From Winston Churchill’s ‘Finest hour’ speech to the British House of Commons, June 18th, 1940
On the surface, Barcelona is in many ways an archetypal 21st-century city with a multicultural population and streets filled with innovation. However, lying below ground in different parts of the city are refugis aeris, public air raid shelters, constructed during the Spanish Civil War. They bear testament to the years between 1937 and 1939, when Barcelona became one of the first cities in the world whose civilian population was targeted for attacks, despite the fact that the fighting of the war was taking place elsewhere.
When Churchill spoke the words quoted above, he was referring to the imminent danger of bombing attacks on British cities by the German air force, and singled Barcelona out not only for the fact it was an early victim of urbicide (killing of a city), but also because the response of its citizens to this threat was proactive and practical, with many people working together to construct the air raid shelters that saved thousands of lives.
Air raids started on Barcelona on March 16th 1937, at 10.08pm. With front-line fighting still nowhere near the city, Barcelona’s war until then was largely characterised by shortages of food and other goods, the arrival of refugees from elsewhere in Spain and the movement of soldiers to the front. All this changed when planes of Franco’s Fascist allies, Italy and Germany, began dropping their bombs on the city. For them, Barcelona and other Spanish cities like Guernica presented an opportunity to test the strategy of attacking civilians, and the Italians sent a plane equipped with a camera to capture images of the results.
Testament, too, to the newness of the air raids is the fact that in the early days, when the planes flew overhead, people went out on the streets to see what was happening.
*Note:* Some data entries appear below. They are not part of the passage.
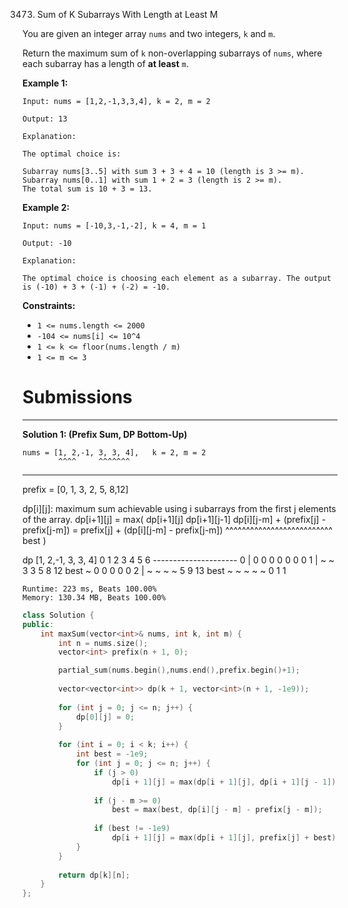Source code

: 3473. Sum of K Subarrays With Length at Least M

You are given an integer array `nums` and two integers, `k` and `m`.

Return the maximum sum of `k` non-overlapping subarrays of `nums`, where each subarray has a length of **at least** `m`.

 

**Example 1:**
```
Input: nums = [1,2,-1,3,3,4], k = 2, m = 2

Output: 13

Explanation:

The optimal choice is:

Subarray nums[3..5] with sum 3 + 3 + 4 = 10 (length is 3 >= m).
Subarray nums[0..1] with sum 1 + 2 = 3 (length is 2 >= m).
The total sum is 10 + 3 = 13.
```

**Example 2:**
```
Input: nums = [-10,3,-1,-2], k = 4, m = 1

Output: -10

Explanation:

The optimal choice is choosing each element as a subarray. The output is (-10) + 3 + (-1) + (-2) = -10.
```
 

**Constraints:**

* `1 <= nums.length <= 2000`
* `-104 <= nums[i] <= 10^4`
* `1 <= k <= floor(nums.length / m)`
* `1 <= m <= 3`

# Submissions
---
**Solution 1: (Prefix Sum, DP Bottom-Up)** 

    nums = [1, 2,-1, 3, 3, 4],   k = 2, m = 2
            ^^^^     ^^^^^^^
-----------------------------------------
prefix   = [0, 1, 3, 2, 5, 8,12]
                               

dp[i][j]: maximum sum achievable using i subarrays from the first j elements of the array.
dp[i+1][j] = max(
    dp[i+1][j]
    dp[i+1][j-1]
    dp[i][j-m] + (prefix[j] - prefix[j-m]) = prefix[j] + (dp[i][j-m] - prefix[j-m])
                                                         ^^^^^^^^^^^^^^^^^^^^^^^^^^
                                                                   best
)

dp
           [1, 2,-1, 3, 3, 4]
            0  1  2  3  4  5  6
           ---------------------
        0 | 0  0  0  0  0  0  0
        1 | ~  ~  3  3  5  8 12
best  ~           0  0  0  0  0
        2 | ~  ~  ~  ~  5  9 13
best  ~     ~  ~  ~  ~  0  1  1

```
Runtime: 223 ms, Beats 100.00%
Memory: 130.34 MB, Beats 100.00%
```
```c++
class Solution {
public:
    int maxSum(vector<int>& nums, int k, int m) {
        int n = nums.size();
        vector<int> prefix(n + 1, 0);

        partial_sum(nums.begin(),nums.end(),prefix.begin()+1);
        
        vector<vector<int>> dp(k + 1, vector<int>(n + 1, -1e9));
        
        for (int j = 0; j <= n; j++) {
            dp[0][j] = 0;
        }
        
        for (int i = 0; i < k; i++) {
            int best = -1e9;
            for (int j = 0; j <= n; j++) {
                if (j > 0)
                    dp[i + 1][j] = max(dp[i + 1][j], dp[i + 1][j - 1]);
                
                if (j - m >= 0)
                    best = max(best, dp[i][j - m] - prefix[j - m]);
                
                if (best != -1e9)
                    dp[i + 1][j] = max(dp[i + 1][j], prefix[j] + best);
            }
        }
        
        return dp[k][n];
    }
};
```
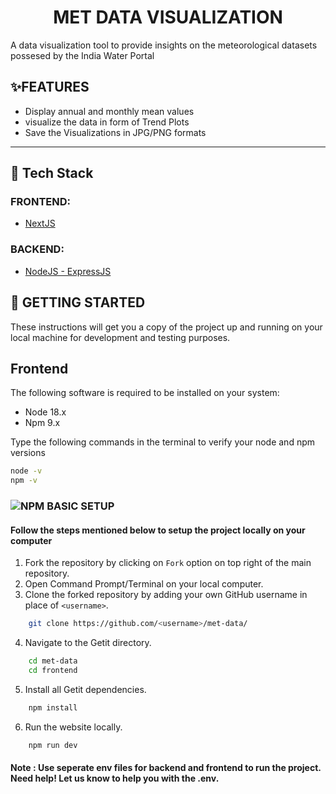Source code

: 
<div align="center">

# MET DATA VISUALIZATION
</div>
A data visualization tool to provide insights on the meteorological datasets possesed by the India Water Portal


## ✨FEATURES

- Display annual and monthly mean values
- visualize the data in form of Trend Plots
- Save the Visualizations in JPG/PNG formats

---
## 📱 Tech Stack 

### FRONTEND:
- [NextJS](https://nextjs.org)

### BACKEND: 

- [NodeJS - ExpressJS](https://expressjs.com/)

## 🔰 GETTING STARTED

These instructions will get you a copy of the project up and running on your local machine for development and testing purposes.

## Frontend

The following software is required to be installed on your system:

* Node 18.x
* Npm 9.x

Type the following commands in the terminal to verify your node and npm versions

```bash
node -v
npm -v
```

### ![NPM](https://img.shields.io/badge/NPM-%23CB3837.svg?style=for-the-badge&logo=npm&logoColor=white) BASIC SETUP


#### Follow the steps mentioned below to setup the project locally on your computer

1. Fork the repository by clicking on `Fork` option on top right of the main repository.
2. Open Command Prompt/Terminal on your local computer.
3. Clone the forked repository by adding your own GitHub username in place of `<username>`.

```bash
    git clone https://github.com/<username>/met-data/
```
4. Navigate to the Getit directory.

```bash
    cd met-data
    cd frontend
```


5. Install all Getit dependencies. 

```bash
    npm install
```

6. Run the website locally.

```bash
    npm run dev
```


<!-- ## Backend -->

#### Note : Use seperate env files for backend and frontend to run the project. Need help! Let us know to help you with the .env.
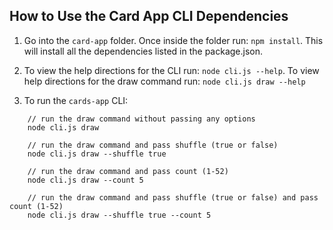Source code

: ## How to Use the Card App CLI Dependencies

1. Go into the `card-app` folder.  Once inside the folder run: `npm install`.  This will install all the dependencies listed in the package.json.

2. To view the help directions for the CLI run: `node cli.js --help`.  To view help directions for the draw command run: `node cli.js draw --help`

3. To run the `cards-app` CLI:

```
    // run the draw command without passing any options
    node cli.js draw

    // run the draw command and pass shuffle (true or false)
    node cli.js draw --shuffle true

    // run the draw command and pass count (1-52)
    node cli.js draw --count 5

    // run the draw command and pass shuffle (true or false) and pass count (1-52)
    node cli.js draw --shuffle true --count 5
```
But this quickly changed. Instead, the people of Barcelona took matters into their own hands, constructing many of the city’s 1,300-1,400 air raid shelters, and neighbourhood associations such as festa major organisers moved into action to manage the building of the underground refugis. Some funds were provided by the city council and Generalitat, and engineers provided the designs, in particular one Ramón Perera, now credited as the principal architect of Barcelona’s shelters. The actual building work, however, was done by the elderly, women and children who made up much of the local population by that point. One eyewitness, Josep Roig, interviewed for a 2006 TV3 documentary on Perera recounted, “It was a general and fast phenomenon. In four days, we built 1,200 shelters!”